(Rendered images with source text)
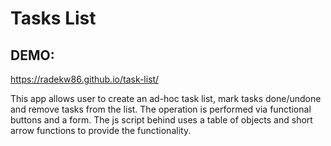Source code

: # Tasks List

## DEMO:
https://radekw86.github.io/task-list/

This app allows user to create an ad-hoc task list, mark tasks done/undone and remove tasks from the list. The operation is performed via functional buttons and a form.
The js script behind uses a table of objects and short arrow functions to provide the functionality.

To do: Every entry should be written out word for word, except for its pictures.

Output of the task:
Source code

: # Tasks List

## DEMO:
https://radekw86.github.io/task-list/

This app allows user to create an ad-hoc task list, mark tasks done/undone and remove tasks from the list. The operation is performed via functional buttons and a form.
The js script behind uses a table of objects and short arrow functions to provide the functionality.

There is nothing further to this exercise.